Nuestra misión más profunda es ser pan. ¿Cuándo tenemos más vida de Dios?, ¿Cómo sintonizamos más con Él?, ¿Cómo somos más divinos? En la medida que nos hacemos pan para los demás. ¿No nos sentimos plenos, eternos, llenos de vida, poderosos, después de un servicio, de entregar nuestra vida por amor, dejándonos comer?

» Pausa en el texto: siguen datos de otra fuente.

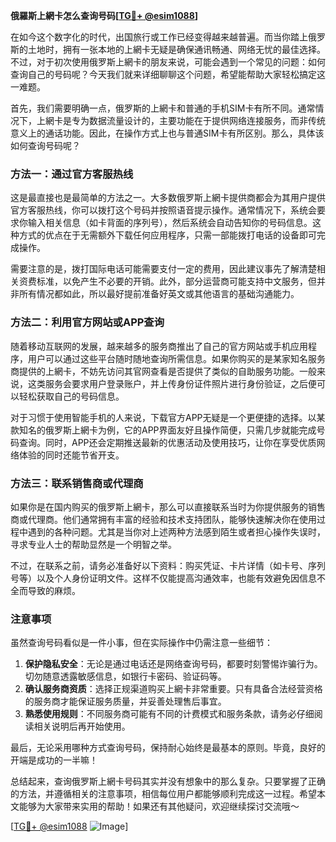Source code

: **俄羅斯上網卡怎么查询号码[[TG💪+ @esim1088](https://t.me/s/esim1088)]**

在如今这个数字化的时代，出国旅行或工作已经变得越来越普遍。而当你踏上俄罗斯的土地时，拥有一张本地的上網卡无疑是确保通讯畅通、网络无忧的最佳选择。不过，对于初次使用俄罗斯上網卡的朋友来说，可能会遇到一个常见的问题：如何查询自己的号码呢？今天我们就来详细聊聊这个问题，希望能帮助大家轻松搞定这一难题。

首先，我们需要明确一点，俄罗斯的上網卡和普通的手机SIM卡有所不同。通常情况下，上網卡是专为数据流量设计的，主要功能在于提供网络连接服务，而非传统意义上的通话功能。因此，在操作方式上也与普通SIM卡有所区别。那么，具体该如何查询号码呢？

### 方法一：通过官方客服热线

这是最直接也是最简单的方法之一。大多数俄罗斯上網卡提供商都会为其用户提供官方客服热线，你可以拨打这个号码并按照语音提示操作。通常情况下，系统会要求你输入相关信息（如卡背面的序列号），然后系统会自动告知你的号码信息。这种方式的优点在于无需额外下载任何应用程序，只需一部能拨打电话的设备即可完成操作。

需要注意的是，拨打国际电话可能需要支付一定的费用，因此建议事先了解清楚相关资费标准，以免产生不必要的开销。此外，部分运营商可能支持中文服务，但并非所有情况都如此，所以最好提前准备好英文或其他语言的基础沟通能力。

### 方法二：利用官方网站或APP查询

随着移动互联网的发展，越来越多的服务商推出了自己的官方网站或手机应用程序，用户可以通过这些平台随时随地查询所需信息。如果你购买的是某家知名服务商提供的上網卡，不妨先访问其官网查看是否提供了类似的自助服务功能。一般来说，这类服务会要求用户登录账户，并上传身份证件照片进行身份验证，之后便可以轻松获取自己的号码信息。

对于习惯于使用智能手机的人来说，下载官方APP无疑是一个更便捷的选择。以某款知名的俄罗斯上網卡为例，它的APP界面友好且操作简便，只需几步就能完成号码查询。同时，APP还会定期推送最新的优惠活动及使用技巧，让你在享受优质网络体验的同时还能节省开支。

### 方法三：联系销售商或代理商

如果你是在国内购买的俄罗斯上網卡，那么可以直接联系当时为你提供服务的销售商或代理商。他们通常拥有丰富的经验和技术支持团队，能够快速解决你在使用过程中遇到的各种问题。尤其是当你对上述两种方法感到陌生或者担心操作失误时，寻求专业人士的帮助显然是一个明智之举。

不过，在联系之前，请务必准备好以下资料：购买凭证、卡片详情（如卡号、序列号等）以及个人身份证明文件。这样不仅能提高沟通效率，也能有效避免因信息不全而导致的麻烦。

### 注意事项

虽然查询号码看似是一件小事，但在实际操作中仍需注意一些细节：

1. **保护隐私安全**：无论是通过电话还是网络查询号码，都要时刻警惕诈骗行为。切勿随意透露敏感信息，如银行卡密码、验证码等。
2. **确认服务商资质**：选择正规渠道购买上網卡非常重要。只有具备合法经营资格的服务商才能保证服务质量，并妥善处理售后事宜。
3. **熟悉使用规则**：不同服务商可能有不同的计费模式和服务条款，请务必仔细阅读相关说明后再开始使用。

最后，无论采用哪种方式查询号码，保持耐心始终是最基本的原则。毕竟，良好的开端是成功的一半嘛！

总结起来，查询俄罗斯上網卡号码其实并没有想象中的那么复杂。只要掌握了正确的方法，并遵循相关的注意事项，相信每位用户都能够顺利完成这一过程。希望本文能够为大家带来实用的帮助！如果还有其他疑问，欢迎继续探讨交流哦～

[[TG💪+ @esim1088](https://t.me/s/esim1088) ![Image](https://i.postimg.cc/4NQfJmqS/Snipaste-2025-05-13-00-14-12.png)]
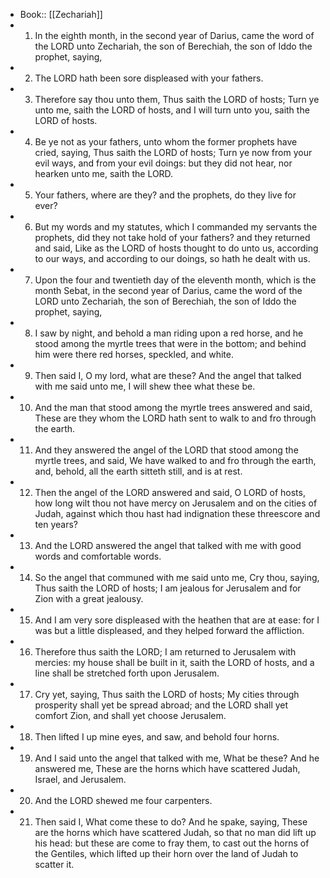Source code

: - Book:: [[Zechariah]]
- 1. In the eighth month, in the second year of Darius, came the word of the LORD unto Zechariah, the son of Berechiah, the son of Iddo the prophet, saying,
- 2. The LORD hath been sore displeased with your fathers.
- 3. Therefore say thou unto them, Thus saith the LORD of hosts; Turn ye unto me, saith the LORD of hosts, and I will turn unto you, saith the LORD of hosts.
- 4. Be ye not as your fathers, unto whom the former prophets have cried, saying, Thus saith the LORD of hosts; Turn ye now from your evil ways, and from your evil doings: but they did not hear, nor hearken unto me, saith the LORD.
- 5. Your fathers, where are they? and the prophets, do they live for ever?
- 6. But my words and my statutes, which I commanded my servants the prophets, did they not take hold of your fathers? and they returned and said, Like as the LORD of hosts thought to do unto us, according to our ways, and according to our doings, so hath he dealt with us.
- 7. Upon the four and twentieth day of the eleventh month, which is the month Sebat, in the second year of Darius, came the word of the LORD unto Zechariah, the son of Berechiah, the son of Iddo the prophet, saying,
- 8. I saw by night, and behold a man riding upon a red horse, and he stood among the myrtle trees that were in the bottom; and behind him were there red horses, speckled, and white.
- 9. Then said I, O my lord, what are these? And the angel that talked with me said unto me, I will shew thee what these be.
- 10. And the man that stood among the myrtle trees answered and said, These are they whom the LORD hath sent to walk to and fro through the earth.
- 11. And they answered the angel of the LORD that stood among the myrtle trees, and said, We have walked to and fro through the earth, and, behold, all the earth sitteth still, and is at rest.
- 12. Then the angel of the LORD answered and said, O LORD of hosts, how long wilt thou not have mercy on Jerusalem and on the cities of Judah, against which thou hast had indignation these threescore and ten years?
- 13. And the LORD answered the angel that talked with me with good words and comfortable words.
- 14. So the angel that communed with me said unto me, Cry thou, saying, Thus saith the LORD of hosts; I am jealous for Jerusalem and for Zion with a great jealousy.
- 15. And I am very sore displeased with the heathen that are at ease: for I was but a little displeased, and they helped forward the affliction.
- 16. Therefore thus saith the LORD; I am returned to Jerusalem with mercies: my house shall be built in it, saith the LORD of hosts, and a line shall be stretched forth upon Jerusalem.
- 17. Cry yet, saying, Thus saith the LORD of hosts; My cities through prosperity shall yet be spread abroad; and the LORD shall yet comfort Zion, and shall yet choose Jerusalem.
- 18. Then lifted I up mine eyes, and saw, and behold four horns.
- 19. And I said unto the angel that talked with me, What be these? And he answered me, These are the horns which have scattered Judah, Israel, and Jerusalem.
- 20. And the LORD shewed me four carpenters.
- 21. Then said I, What come these to do? And he spake, saying, These are the horns which have scattered Judah, so that no man did lift up his head: but these are come to fray them, to cast out the horns of the Gentiles, which lifted up their horn over the land of Judah to scatter it.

¿Cuál es la condición indispensable para ser pan, o sea, para que nos habite la Vida eterna de Dios, y estar llenos de su presencia? Ya lo dijo Jesús el domingo pasado: el creer. “El que cree, tiene Vida eterna”. No habla en futuro, tendrá vida eterna. El que cree, ya tiene, en presente, vida eterna. El que vive siendo pan para los demás, que entró en la lógica de Dios, y se deja habitar por Él como Templo de su Espíritu de vida incontenible, ya no muere más. ¡Por lo tanto todos nosotros somos eternos! ¡Tenemos vida para siempre! “Este es el pan que desciende del cielo, para que aquel que lo coma no muera... El que coma de este pan vivirá eternamente”. Comer a Jesús, adherir a su buena noticia, comulgar con su persona, ser pan para los demás, creer en él, nos hace eternos. Esa es la Vida eterna. Y cuando decimos eterna, decimos mucho más que sin fin de tiempo, decimos Vida de una calidad exquisita y superior, de la plenitud más deseada, vida feliz.

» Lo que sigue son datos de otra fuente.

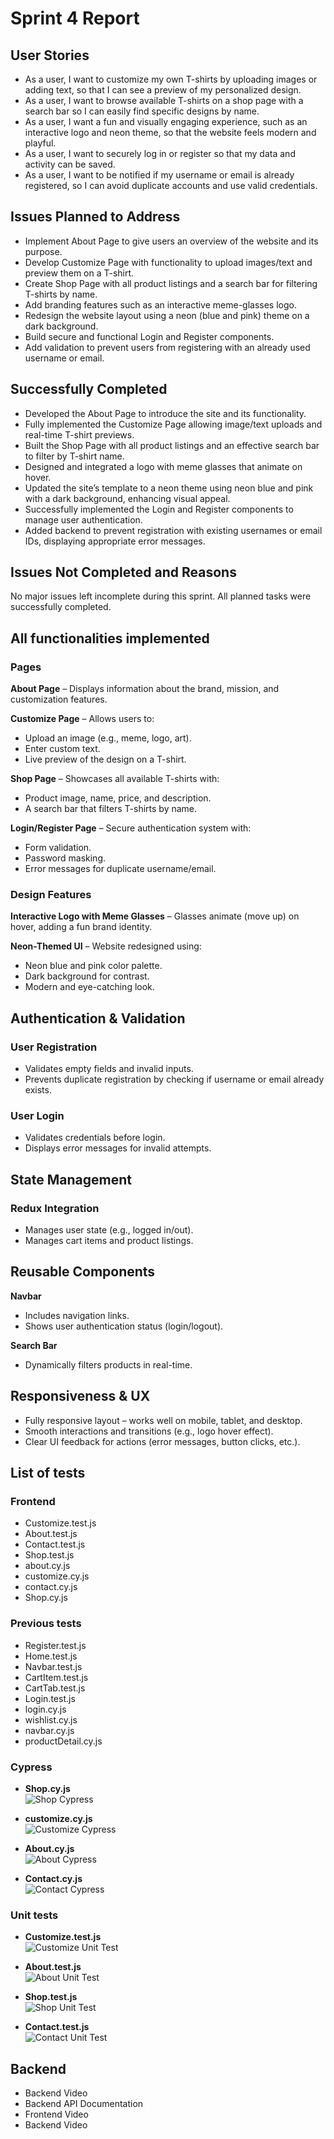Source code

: # Sprint 4 Report

## User Stories

- As a user, I want to customize my own T-shirts by uploading images or adding text, so that I can see a preview of my personalized design.
- As a user, I want to browse available T-shirts on a shop page with a search bar so I can easily find specific designs by name.
- As a user, I want a fun and visually engaging experience, such as an interactive logo and neon theme, so that the website feels modern and playful.
- As a user, I want to securely log in or register so that my data and activity can be saved.
- As a user, I want to be notified if my username or email is already registered, so I can avoid duplicate accounts and use valid credentials.

## Issues Planned to Address

- Implement About Page to give users an overview of the website and its purpose.
- Develop Customize Page with functionality to upload images/text and preview them on a T-shirt.
- Create Shop Page with all product listings and a search bar for filtering T-shirts by name.
- Add branding features such as an interactive meme-glasses logo.
- Redesign the website layout using a neon (blue and pink) theme on a dark background.
- Build secure and functional Login and Register components.
- Add validation to prevent users from registering with an already used username or email.

## Successfully Completed

- Developed the About Page to introduce the site and its functionality.
- Fully implemented the Customize Page allowing image/text uploads and real-time T-shirt previews.
- Built the Shop Page with all product listings and an effective search bar to filter by T-shirt name.
- Designed and integrated a logo with meme glasses that animate on hover.
- Updated the site’s template to a neon theme using neon blue and pink with a dark background, enhancing visual appeal.
- Successfully implemented the Login and Register components to manage user authentication.
- Added backend to prevent registration with existing usernames or email IDs, displaying appropriate error messages.

## Issues Not Completed and Reasons

No major issues left incomplete during this sprint. All planned tasks were successfully completed.

## All functionalities implemented

### Pages

**About Page** – Displays information about the brand, mission, and customization features.

**Customize Page** – Allows users to:

- Upload an image (e.g., meme, logo, art).
- Enter custom text.
- Live preview of the design on a T-shirt.

**Shop Page** – Showcases all available T-shirts with:

- Product image, name, price, and description.
- A search bar that filters T-shirts by name.

**Login/Register Page** – Secure authentication system with:

- Form validation.
- Password masking.
- Error messages for duplicate username/email.

### Design Features

**Interactive Logo with Meme Glasses** – Glasses animate (move up) on hover, adding a fun brand identity.

**Neon-Themed UI** – Website redesigned using:

- Neon blue and pink color palette.
- Dark background for contrast.
- Modern and eye-catching look.

## Authentication & Validation

### User Registration

- Validates empty fields and invalid inputs.
- Prevents duplicate registration by checking if username or email already exists.

### User Login

- Validates credentials before login.
- Displays error messages for invalid attempts.

## State Management

### Redux Integration

- Manages user state (e.g., logged in/out).
- Manages cart items and product listings.

## Reusable Components

**Navbar**

- Includes navigation links.
- Shows user authentication status (login/logout).

**Search Bar**

- Dynamically filters products in real-time.

## Responsiveness & UX

- Fully responsive layout – works well on mobile, tablet, and desktop.
- Smooth interactions and transitions (e.g., logo hover effect).
- Clear UI feedback for actions (error messages, button clicks, etc.).

## List of tests

### Frontend

- Customize.test.js
- About.test.js
- Contact.test.js
- Shop.test.js
- about.cy.js
- customize.cy.js
- contact.cy.js
- Shop.cy.js

### Previous tests

- Register.test.js
- Home.test.js
- Navbar.test.js
- CartItem.test.js
- CartTab.test.js
- Login.test.js
- login.cy.js
- wishlist.cy.js
- navbar.cy.js
- productDetail.cy.js

### Cypress

- **Shop.cy.js**  
  ![Shop Cypress](TestsImages/Image1.png)

- **customize.cy.js**  
  ![Customize Cypress](TestsImages/Image2.png)

- **About.cy.js**  
  ![About Cypress](TestsImages/Image3.png)

- **Contact.cy.js**  
  ![Contact Cypress](TestsImages/Image4.png)

### Unit tests

- **Customize.test.js**  
  ![Customize Unit Test](TestsImages/Image5.png)

- **About.test.js**  
  ![About Unit Test](TestsImages/Image6.png)

- **Shop.test.js**  
  ![Shop Unit Test](TestsImages/Image7.png)

- **Contact.test.js**  
  ![Contact Unit Test](TestsImages/Image8.png)

## Backend

- Backend Video
- Backend API Documentation
- Frontend Video
- Backend Video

Creer, adherir, comulgar con esa vida entregada que es Jesús, ahí está la Vida eterna, con mayúsculas, definitiva, plena. Sentimos, vivimos, latimos la vida de Dios. Por eso el servicio, dar la vida, entregarnos, nos hace tan bien, nos sentimos tan plenos, felices.

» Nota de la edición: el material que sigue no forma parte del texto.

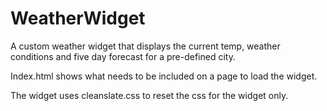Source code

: WeatherWidget
=============
A custom weather widget that displays the current temp, weather conditions and five day forecast for a pre-defined city.

Index.html shows what needs to be included on a page to load the widget.

The widget uses cleanslate.css to reset the css for the widget only.

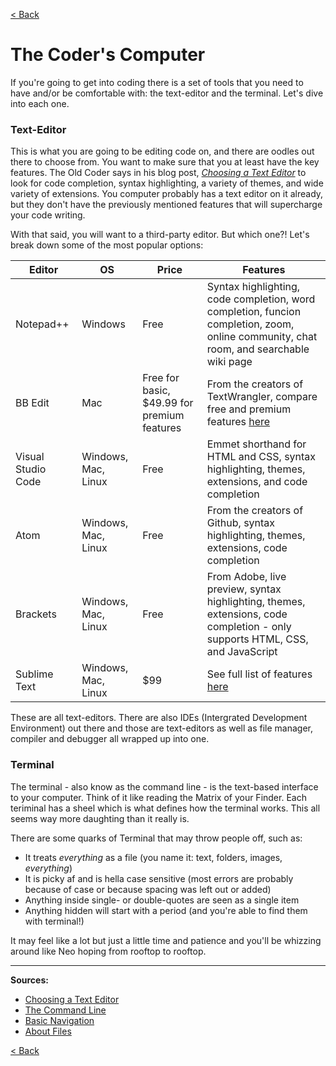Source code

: [< Back](README.md)

# The Coder's Computer
If you're going to get into coding there is a set of tools that you need to have and/or be comfortable with: the text-editor and the terminal. Let's dive into each one.

### Text-Editor
This is what you are going to be editing code on, and there are oodles out there to choose from. You want to make sure that you at least have the key features. The Old Coder says in his blog post, [_Choosing a Text Editor_](https://codefellows.github.io/code-102-guide/curriculum/class-02/Choosing-A-Text-Editor--The-Older-Coder.pdf) to look for code completion, syntax highlighting, a variety of themes, and wide variety of extensions. You computer probably has a text editor on it already, but they don't have the previously mentioned features that will supercharge your code writing.

With that said, you will want to a third-party editor. But which one?! Let's break down some of the most popular options:

Editor | OS | Price | Features
--- | --- | --- | ---
Notepad++ | Windows | Free | Syntax highlighting, code completion, word completion, funcion completion, zoom, online community, chat room, and searchable wiki page
BB Edit | Mac | Free for basic, $49.99 for premium features | From the creators of TextWrangler, compare free and premium features [here](https://www.barebones.com/products/bbedit/comparison.html)
Visual Studio Code | Windows, Mac, Linux | Free | Emmet shorthand for HTML and CSS, syntax highlighting, themes, extensions, and code completion
Atom | Windows, Mac, Linux | Free | From the creators of Github, syntax highlighting, themes, extensions, code completion
Brackets | Windows, Mac, Linux | Free | From Adobe, live preview, syntax highlighting, themes, extensions, code completion - only supports HTML, CSS, and JavaScript
Sublime Text | Windows, Mac, Linux | $99 | See full list of features [here](https://www.sublimetext.com/download)

These are all text-editors. There are also IDEs (Intergrated Development Environment) out there and those are text-editors as well as file manager, compiler and debugger all wrapped up into one.

### Terminal
The terminal - also know as the command line - is the text-based interface to your computer. Think of it like reading the Matrix of your Finder. Each teriminal has a sheel which is what defines how the terminal works. This all seems way more daughting than it really is.

There are some quarks of Terminal that may throw people off, such as: 
- It treats _everything_ as a file (you name it: text, folders, images, _everything_)
- It is picky af and is hella case sensitive (most errors are probably because of case or because spacing was left out or added)
- Anything inside single- or double-quotes are seen as a single item
- Anything hidden will start with a period (and you're able to find them with terminal!)

It may feel like a lot but just a little time and patience and you'll be whizzing around like Neo hoping from rooftop to rooftop.

***

**Sources:**
- [Choosing a Text Editor](https://codefellows.github.io/code-102-guide/curriculum/class-02/Choosing-A-Text-Editor--The-Older-Coder.pdf)
- [The Command Line](https://ryanstutorials.net/linuxtutorial/commandline.php)
- [Basic Navigation](https://ryanstutorials.net/linuxtutorial/navigation.php)
- [About Files](https://ryanstutorials.net/linuxtutorial/aboutfiles.php)

[< Back](README.md)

“Nadie puede venir a mí, si no lo atrae el Padre”. Siempre decimos que es Jesús el que nos lleva al Padre, pero ahora leemos que el Padre nos atrae irresistiblemente a Jesús. Nosotros venimos a la comunidad porque le dijimos sí a la gracia de Dios que nos conduce a Jesús. Pero tanto en la obra del Padre como en la del Hijo, la coincidencia, el encuentro, el pan, la excusa, el alimento, el centro de la acción de ambos somos nosotros, es el ser humano. ¡Esto es increíble! Es como que el Padre Dios nos dice: ‘Para vos quiero una vida plena, que des todo lo que tenés para dar, que regales tus talentos al máximo porque de ese modo serás más feliz. Y porque te amo mucho te presento a mi Hijo, el más bueno, atento, solidario, sencillo y comprometido que te puede ayudar a ser feliz’. El Padre con su gracia nos conduce a Jesús. Y cuando llegamos a Jesús, Él comienza a hablarnos conmovedoramente de su Abbá bueno, el más tierno, compasivo, paciente, posibilitador, en el que todos los esfuerzos encuentran consuelo. Nos habla de su abrazo cuando volvemos a Él, de su preocupación porque nadie falte a su mesa, de su dolor cuando nos caemos y lastimamos, pero también de su fuerza para que podamos vencer toda esclavitud. Padre e Hijo, entregándose amorosamente uno en el otro recíprocamente en el Espíritu, miran lo mismo: al ser humano, revistiéndonos así de una importancia impensada jamás. ¿Cómo no entregarnos sabiéndonos tan valiosos? ¡Si Dios nos ama tanto, cómo no vamos a darnos nosotros a los demás!

Por eso, en la medida que atendemos al ser humano para que viva más pleno, más feliz y más hermano, nos parecemos más a este Dios enamorado de nosotros, somos más divinos, más pan, y testimoniamos que Su Vida consiste en ser pan que se da. Por eso, creer en Él, nos hace ser pan para la vida del mundo, nos diviniza humanizándonos.